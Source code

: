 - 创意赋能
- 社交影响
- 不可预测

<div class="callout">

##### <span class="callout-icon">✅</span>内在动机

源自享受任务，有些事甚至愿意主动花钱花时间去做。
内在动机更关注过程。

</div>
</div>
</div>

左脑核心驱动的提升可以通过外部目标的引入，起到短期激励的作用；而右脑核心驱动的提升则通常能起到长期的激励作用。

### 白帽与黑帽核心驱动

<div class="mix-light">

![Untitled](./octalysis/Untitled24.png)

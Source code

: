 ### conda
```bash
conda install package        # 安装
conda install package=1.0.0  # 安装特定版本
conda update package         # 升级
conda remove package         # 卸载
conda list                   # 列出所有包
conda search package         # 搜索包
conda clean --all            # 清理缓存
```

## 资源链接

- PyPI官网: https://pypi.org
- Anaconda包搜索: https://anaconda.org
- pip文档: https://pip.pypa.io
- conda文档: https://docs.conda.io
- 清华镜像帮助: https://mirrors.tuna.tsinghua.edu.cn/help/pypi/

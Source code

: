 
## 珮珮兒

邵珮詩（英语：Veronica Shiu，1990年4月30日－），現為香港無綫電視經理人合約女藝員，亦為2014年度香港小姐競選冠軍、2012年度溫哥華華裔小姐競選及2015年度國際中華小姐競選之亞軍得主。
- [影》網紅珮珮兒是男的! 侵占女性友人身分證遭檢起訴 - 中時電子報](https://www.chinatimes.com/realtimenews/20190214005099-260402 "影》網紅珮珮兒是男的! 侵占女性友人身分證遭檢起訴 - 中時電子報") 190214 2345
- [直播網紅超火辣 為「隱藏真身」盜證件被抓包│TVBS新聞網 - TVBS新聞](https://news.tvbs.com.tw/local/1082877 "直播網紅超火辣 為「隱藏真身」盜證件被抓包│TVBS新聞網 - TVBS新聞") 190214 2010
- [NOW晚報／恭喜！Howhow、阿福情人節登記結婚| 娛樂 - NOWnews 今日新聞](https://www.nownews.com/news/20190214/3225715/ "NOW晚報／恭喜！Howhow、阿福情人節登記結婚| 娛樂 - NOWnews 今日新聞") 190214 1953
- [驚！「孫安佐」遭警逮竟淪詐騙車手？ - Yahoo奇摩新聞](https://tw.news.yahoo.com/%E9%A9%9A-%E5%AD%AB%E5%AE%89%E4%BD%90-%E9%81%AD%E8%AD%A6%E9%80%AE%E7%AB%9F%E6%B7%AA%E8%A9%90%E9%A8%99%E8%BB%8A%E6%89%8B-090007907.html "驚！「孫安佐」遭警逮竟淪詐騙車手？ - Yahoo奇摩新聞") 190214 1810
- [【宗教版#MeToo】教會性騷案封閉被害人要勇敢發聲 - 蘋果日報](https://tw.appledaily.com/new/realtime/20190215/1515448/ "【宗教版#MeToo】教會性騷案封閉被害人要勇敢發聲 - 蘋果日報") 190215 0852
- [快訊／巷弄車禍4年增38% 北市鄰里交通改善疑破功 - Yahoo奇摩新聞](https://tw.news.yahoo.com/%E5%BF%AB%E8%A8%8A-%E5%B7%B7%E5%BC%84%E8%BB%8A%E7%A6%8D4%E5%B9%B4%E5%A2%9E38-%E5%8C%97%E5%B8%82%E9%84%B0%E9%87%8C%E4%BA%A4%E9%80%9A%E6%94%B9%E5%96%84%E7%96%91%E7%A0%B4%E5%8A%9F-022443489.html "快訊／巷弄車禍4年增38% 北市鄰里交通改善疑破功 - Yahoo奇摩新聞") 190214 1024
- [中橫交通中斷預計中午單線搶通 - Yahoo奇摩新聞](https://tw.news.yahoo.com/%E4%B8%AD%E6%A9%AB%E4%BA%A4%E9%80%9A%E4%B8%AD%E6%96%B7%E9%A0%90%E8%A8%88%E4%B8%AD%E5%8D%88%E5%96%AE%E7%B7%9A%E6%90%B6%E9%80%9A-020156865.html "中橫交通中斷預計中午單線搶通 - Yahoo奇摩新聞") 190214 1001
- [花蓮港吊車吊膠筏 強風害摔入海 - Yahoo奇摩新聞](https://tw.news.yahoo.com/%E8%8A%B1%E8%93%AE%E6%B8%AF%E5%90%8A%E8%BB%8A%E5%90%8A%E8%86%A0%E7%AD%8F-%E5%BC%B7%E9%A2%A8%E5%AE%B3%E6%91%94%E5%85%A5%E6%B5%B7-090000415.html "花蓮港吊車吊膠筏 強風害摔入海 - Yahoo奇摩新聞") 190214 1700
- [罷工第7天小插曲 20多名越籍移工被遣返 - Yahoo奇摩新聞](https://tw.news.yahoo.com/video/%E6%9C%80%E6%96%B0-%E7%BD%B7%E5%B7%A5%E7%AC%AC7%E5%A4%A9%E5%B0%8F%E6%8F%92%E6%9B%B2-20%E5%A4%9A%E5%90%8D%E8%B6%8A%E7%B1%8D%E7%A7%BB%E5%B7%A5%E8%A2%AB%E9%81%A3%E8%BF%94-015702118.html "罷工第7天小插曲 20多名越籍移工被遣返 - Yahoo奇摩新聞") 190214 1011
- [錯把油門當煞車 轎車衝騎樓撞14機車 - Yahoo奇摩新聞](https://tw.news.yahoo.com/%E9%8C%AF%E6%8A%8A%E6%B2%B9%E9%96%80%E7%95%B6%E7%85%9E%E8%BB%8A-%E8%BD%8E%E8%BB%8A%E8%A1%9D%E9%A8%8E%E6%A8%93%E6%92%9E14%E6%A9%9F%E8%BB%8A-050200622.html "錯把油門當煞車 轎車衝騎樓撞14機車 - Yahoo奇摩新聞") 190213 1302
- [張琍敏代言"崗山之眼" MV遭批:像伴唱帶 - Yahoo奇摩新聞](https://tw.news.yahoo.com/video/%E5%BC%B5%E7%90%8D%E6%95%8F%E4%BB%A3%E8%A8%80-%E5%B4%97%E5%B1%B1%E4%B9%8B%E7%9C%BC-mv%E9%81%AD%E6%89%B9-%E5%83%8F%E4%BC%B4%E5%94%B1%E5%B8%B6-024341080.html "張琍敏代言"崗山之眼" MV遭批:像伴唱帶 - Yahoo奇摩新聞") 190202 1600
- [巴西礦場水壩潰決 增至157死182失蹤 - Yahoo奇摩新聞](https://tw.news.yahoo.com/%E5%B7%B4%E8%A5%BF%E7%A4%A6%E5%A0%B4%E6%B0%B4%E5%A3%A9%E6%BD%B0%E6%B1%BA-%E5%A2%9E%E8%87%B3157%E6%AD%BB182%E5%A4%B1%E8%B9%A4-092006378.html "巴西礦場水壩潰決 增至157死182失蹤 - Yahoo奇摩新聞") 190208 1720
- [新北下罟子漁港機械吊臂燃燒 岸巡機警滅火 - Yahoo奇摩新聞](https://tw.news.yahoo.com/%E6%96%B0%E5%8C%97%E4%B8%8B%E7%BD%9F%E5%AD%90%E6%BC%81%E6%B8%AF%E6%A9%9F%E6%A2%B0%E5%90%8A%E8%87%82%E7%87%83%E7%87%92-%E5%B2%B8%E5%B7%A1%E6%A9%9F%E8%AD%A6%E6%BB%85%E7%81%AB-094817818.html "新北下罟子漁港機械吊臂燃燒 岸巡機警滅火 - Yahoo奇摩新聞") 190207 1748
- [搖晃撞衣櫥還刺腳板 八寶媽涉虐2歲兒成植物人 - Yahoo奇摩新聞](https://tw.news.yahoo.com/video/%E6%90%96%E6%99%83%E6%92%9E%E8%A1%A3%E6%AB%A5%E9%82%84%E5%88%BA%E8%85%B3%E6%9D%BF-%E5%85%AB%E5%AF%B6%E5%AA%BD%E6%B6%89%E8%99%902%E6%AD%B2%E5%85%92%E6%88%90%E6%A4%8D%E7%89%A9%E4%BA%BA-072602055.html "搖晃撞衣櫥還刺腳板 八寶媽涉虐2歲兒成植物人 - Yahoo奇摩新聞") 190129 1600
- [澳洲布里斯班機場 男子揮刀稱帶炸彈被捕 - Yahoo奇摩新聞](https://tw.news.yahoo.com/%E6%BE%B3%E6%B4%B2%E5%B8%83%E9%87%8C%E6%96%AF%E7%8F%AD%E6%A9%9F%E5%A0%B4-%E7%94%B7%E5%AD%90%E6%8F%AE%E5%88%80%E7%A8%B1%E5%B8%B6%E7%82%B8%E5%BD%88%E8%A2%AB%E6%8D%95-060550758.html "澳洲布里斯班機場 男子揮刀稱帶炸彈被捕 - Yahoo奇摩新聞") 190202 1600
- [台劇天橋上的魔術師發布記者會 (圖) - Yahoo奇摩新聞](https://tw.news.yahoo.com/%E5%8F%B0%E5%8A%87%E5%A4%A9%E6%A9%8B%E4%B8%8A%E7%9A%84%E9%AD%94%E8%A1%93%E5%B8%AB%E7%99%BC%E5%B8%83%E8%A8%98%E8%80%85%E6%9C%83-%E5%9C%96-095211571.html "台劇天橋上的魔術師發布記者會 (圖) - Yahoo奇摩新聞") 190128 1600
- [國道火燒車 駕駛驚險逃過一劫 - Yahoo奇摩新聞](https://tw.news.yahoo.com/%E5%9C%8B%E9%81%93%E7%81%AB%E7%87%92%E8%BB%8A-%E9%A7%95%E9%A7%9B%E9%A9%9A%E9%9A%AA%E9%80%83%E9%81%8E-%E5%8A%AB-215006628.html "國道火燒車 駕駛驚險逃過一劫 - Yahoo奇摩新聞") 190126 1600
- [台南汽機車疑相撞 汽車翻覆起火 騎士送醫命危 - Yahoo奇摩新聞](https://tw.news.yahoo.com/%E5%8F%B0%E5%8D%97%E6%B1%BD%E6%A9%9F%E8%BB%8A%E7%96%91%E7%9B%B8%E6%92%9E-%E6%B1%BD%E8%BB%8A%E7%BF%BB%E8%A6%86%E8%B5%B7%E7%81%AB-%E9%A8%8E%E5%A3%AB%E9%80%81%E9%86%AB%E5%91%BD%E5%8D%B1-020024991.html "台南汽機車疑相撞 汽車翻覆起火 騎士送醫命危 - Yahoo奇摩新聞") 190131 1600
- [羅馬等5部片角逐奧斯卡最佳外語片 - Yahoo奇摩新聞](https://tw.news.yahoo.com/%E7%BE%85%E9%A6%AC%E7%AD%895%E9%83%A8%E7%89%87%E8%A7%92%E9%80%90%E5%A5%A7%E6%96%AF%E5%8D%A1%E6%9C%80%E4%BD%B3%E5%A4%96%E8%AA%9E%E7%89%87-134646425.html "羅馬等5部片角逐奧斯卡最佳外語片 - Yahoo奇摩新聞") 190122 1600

◆ ◆ ◆

Problem description:
Your answer should be a single number: the count of lines in the records that contain "install".

Response for this exercise:
2